**AIM OF THE EXERCISE**
Each line of the data below that holds the word "through" is to be reported in full.

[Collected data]
+++

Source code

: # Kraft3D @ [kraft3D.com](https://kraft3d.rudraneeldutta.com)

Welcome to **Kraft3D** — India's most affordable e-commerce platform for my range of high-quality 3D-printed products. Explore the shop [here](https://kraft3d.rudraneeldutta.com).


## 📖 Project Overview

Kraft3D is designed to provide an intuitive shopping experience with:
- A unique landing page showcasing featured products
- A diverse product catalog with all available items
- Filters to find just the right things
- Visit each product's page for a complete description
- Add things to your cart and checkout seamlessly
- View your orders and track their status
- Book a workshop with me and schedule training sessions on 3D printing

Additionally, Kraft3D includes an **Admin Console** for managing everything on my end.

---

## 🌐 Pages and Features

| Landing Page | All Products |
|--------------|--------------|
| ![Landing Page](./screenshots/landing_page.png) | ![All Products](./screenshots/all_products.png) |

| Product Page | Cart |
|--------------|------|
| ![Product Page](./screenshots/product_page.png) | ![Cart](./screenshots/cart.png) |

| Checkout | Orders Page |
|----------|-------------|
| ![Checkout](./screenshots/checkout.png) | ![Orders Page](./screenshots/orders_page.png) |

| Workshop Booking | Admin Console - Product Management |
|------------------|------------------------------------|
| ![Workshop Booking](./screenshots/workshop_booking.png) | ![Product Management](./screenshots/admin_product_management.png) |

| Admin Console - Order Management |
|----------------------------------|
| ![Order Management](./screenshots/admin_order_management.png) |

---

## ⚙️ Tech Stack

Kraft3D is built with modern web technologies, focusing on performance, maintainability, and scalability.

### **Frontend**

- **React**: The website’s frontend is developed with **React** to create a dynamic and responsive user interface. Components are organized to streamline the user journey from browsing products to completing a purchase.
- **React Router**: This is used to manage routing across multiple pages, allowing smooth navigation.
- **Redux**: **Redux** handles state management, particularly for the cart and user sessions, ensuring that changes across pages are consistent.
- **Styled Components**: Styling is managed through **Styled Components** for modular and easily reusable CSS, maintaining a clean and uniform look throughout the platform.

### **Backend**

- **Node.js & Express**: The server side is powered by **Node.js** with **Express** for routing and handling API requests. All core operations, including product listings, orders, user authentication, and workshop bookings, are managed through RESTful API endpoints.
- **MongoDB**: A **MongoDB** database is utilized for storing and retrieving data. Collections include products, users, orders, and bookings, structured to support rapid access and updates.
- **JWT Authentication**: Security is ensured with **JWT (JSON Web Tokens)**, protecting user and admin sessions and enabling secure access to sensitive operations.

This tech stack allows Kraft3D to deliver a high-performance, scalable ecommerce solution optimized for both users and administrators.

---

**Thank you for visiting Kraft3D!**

+++

**OUTPUT OF THE EXERCISE**
- **Styled Components**: Styling is managed through **Styled Components** for modular and easily reusable CSS, maintaining a clean and uniform look throughout the platform.
- **Node.js & Express**: The server side is powered by **Node.js** with **Express** for routing and handling API requests. All core operations, including product listings, orders, user authentication, and workshop bookings, are managed through RESTful API endpoints.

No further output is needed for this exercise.